### Exercise data
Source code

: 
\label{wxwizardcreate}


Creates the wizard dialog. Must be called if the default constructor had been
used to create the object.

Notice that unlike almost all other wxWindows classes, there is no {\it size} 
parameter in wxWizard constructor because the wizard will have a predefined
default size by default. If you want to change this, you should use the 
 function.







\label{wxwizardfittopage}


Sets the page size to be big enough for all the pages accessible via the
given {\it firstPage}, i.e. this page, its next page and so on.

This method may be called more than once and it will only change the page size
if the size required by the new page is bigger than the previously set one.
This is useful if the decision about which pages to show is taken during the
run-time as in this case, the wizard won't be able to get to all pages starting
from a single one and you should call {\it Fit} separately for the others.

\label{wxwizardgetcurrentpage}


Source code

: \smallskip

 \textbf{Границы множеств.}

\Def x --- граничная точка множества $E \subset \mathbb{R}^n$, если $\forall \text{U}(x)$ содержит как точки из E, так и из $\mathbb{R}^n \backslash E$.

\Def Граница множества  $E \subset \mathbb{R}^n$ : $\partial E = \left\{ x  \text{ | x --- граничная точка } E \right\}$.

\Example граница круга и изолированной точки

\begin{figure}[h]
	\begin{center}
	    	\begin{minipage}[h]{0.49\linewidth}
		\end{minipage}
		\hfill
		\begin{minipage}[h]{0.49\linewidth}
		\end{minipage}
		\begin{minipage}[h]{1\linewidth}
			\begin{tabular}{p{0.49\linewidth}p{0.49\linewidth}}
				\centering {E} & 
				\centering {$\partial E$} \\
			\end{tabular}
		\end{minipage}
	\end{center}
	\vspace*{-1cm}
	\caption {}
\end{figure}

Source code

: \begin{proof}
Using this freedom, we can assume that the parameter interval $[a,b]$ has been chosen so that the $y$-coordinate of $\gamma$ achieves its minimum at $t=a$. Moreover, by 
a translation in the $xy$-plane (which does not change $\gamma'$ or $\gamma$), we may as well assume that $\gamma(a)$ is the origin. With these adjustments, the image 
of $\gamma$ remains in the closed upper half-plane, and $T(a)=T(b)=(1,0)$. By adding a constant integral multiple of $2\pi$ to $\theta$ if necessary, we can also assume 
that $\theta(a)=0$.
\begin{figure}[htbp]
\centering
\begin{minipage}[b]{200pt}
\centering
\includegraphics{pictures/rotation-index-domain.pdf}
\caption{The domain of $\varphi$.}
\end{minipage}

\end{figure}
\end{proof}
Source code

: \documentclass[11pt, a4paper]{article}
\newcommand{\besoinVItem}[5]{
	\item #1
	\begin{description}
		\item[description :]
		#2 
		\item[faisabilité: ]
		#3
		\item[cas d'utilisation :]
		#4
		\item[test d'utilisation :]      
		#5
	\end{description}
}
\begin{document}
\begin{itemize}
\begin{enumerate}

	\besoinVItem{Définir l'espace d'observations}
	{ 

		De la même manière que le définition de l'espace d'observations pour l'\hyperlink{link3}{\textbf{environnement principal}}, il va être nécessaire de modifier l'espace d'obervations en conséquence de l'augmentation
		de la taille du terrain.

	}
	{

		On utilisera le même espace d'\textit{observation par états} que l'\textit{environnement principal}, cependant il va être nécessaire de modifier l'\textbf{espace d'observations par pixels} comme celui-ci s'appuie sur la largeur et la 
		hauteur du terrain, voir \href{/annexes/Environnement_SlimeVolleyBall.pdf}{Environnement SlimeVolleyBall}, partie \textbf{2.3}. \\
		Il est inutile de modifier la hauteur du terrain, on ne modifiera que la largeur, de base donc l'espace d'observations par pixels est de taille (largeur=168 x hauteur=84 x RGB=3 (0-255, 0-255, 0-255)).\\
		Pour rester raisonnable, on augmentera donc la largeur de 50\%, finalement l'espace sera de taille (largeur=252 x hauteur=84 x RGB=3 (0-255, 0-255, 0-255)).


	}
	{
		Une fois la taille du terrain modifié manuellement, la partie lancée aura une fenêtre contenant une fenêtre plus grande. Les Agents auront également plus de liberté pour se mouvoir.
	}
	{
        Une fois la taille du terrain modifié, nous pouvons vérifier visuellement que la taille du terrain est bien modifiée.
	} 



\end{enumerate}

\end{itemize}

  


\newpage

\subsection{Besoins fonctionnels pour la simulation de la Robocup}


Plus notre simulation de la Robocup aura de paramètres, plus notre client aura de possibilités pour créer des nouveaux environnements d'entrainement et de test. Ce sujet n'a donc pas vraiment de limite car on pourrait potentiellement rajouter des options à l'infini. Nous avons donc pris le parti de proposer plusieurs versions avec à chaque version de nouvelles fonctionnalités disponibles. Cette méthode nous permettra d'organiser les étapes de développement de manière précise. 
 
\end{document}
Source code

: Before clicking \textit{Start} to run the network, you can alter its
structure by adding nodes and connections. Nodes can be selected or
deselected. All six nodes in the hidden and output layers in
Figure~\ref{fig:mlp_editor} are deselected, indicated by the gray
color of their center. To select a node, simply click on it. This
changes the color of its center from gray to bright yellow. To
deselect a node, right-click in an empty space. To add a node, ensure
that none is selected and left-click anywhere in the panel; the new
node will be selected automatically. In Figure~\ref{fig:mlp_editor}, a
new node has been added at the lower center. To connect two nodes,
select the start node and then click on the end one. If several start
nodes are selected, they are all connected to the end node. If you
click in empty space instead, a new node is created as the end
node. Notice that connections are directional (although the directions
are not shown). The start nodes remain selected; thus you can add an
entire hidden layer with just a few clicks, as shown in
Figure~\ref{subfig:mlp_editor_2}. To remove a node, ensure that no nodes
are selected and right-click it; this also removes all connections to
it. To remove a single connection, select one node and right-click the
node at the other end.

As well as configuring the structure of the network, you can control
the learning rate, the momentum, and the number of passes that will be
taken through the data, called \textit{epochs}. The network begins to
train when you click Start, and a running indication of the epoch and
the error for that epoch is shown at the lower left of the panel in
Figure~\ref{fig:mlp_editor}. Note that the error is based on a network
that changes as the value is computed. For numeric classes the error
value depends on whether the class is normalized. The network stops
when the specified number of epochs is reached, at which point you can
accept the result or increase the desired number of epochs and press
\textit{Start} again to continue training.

### Prompt
Search the listing above for "deselected" and copy every line that has it.

### Finished exercise
deselected. All six nodes in the hidden and output layers in
Figure~\ref{fig:mlp_editor} are deselected, indicated by the gray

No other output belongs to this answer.